14 DAY TRIAL // Fusion is the nuclear process by which two light atoms, such as hydrogen, get merged together into a heavier atom. The energy corresponding to the mass of the resulting heavier atom is smaller than the initial energy of the two separated atoms. So, due to the conservation of energy, fusion has to be accompanied by a large release of energy. We are witnessing this kind of release of energy each day as the Earth is warmed by the Sun.
Scientists have created their own temporary suns. They are called H-bombs. But now they would like to produce the reaction in a more controlled manner so the resulting energy could be used for our needs. The promise of the controlled fusion reaction is that we would get from one liter of water (from the hydrogen in water) about ten thousand times more energy than we are now getting from one liter of petrol (maybe even more). Such a fusion factory would also be quite clean. The only problem they would cause is the huge release of energy itself. The issue would be how to use or get rid of all that energy so we won't cause even more global warming.
But in order for such a fusion factory to be built the fusion reaction has to be controlled. The idea is to produce the fusion inside a plasma (an ionized gas) which could be controlled magnetically (because the ions are electrically charged).

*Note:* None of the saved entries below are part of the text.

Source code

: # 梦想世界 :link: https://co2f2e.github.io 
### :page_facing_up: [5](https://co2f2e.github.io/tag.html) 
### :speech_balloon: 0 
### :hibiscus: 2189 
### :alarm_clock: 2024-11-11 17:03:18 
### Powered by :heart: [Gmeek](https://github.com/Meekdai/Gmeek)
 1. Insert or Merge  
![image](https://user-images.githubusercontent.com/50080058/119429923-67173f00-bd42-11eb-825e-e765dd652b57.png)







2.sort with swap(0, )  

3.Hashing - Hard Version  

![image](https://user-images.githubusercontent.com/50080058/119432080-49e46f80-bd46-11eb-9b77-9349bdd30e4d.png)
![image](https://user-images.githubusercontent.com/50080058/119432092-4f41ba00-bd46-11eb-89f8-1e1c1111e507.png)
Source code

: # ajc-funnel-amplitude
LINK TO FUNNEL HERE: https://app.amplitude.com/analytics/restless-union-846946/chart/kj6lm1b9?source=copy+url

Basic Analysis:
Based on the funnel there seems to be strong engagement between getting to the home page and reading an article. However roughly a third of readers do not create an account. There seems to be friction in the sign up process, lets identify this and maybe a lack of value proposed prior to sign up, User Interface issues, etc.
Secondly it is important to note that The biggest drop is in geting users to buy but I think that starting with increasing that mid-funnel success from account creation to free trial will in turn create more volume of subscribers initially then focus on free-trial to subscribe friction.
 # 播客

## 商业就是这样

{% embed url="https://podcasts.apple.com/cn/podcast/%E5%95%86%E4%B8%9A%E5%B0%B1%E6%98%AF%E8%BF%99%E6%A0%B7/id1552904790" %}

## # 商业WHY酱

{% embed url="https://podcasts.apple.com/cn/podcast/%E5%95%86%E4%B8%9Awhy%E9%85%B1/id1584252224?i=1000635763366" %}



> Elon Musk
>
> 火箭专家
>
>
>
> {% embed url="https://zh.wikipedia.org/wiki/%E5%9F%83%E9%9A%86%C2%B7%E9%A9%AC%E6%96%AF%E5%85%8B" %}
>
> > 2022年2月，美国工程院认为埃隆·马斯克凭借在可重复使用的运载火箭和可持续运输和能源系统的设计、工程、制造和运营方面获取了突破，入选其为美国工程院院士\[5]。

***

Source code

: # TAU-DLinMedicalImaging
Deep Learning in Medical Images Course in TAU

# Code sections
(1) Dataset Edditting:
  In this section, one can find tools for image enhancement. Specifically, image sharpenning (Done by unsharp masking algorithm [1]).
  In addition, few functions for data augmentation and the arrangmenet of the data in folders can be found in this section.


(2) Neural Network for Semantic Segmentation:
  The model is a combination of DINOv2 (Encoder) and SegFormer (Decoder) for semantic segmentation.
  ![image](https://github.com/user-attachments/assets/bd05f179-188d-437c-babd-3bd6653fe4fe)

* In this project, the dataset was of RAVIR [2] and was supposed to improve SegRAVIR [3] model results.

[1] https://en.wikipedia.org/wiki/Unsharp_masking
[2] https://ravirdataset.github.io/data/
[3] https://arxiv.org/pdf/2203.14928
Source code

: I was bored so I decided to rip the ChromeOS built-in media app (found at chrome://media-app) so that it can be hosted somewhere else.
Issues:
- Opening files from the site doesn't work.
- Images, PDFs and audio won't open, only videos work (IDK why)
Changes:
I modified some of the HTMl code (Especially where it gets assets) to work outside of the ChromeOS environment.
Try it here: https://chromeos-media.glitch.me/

A popular way of controlling the plasma is called the z-pinch effect. The z-pinch effect is the result of the way electric and magnetic fields get created by one another. If one has a changing magnetic field (for example one moves a magnet) this produces an electric current. The electric current might be made of electrons moving in a wire, but can also be ions of plasma set in motion. In turn, the electric current produces a magnetic field in the opposite direction of the original magnetic field. Thus, this will tend to push the magnet away. But if one prevents the magnet from being pushed back, the moving charges in the plasma get squished together. This squishing effect is called z-pinch.
Since the 1980s physicists have been using tungsten wires wrapped around the fuel instead of magnets. When very high intensity current (millions of amps) is passed through the wire it vaporizes. The magnetic field produced by this plasma causes the z-pinch.
The project is to use the z-pinch effect to fuse the atoms together. But in order to get a better idea how to control the reaction one has to know more precisely what happens to the plasma as it implodes. In particular one has to determine the various causes of inefficiency when the electric energy is used to create the implosion.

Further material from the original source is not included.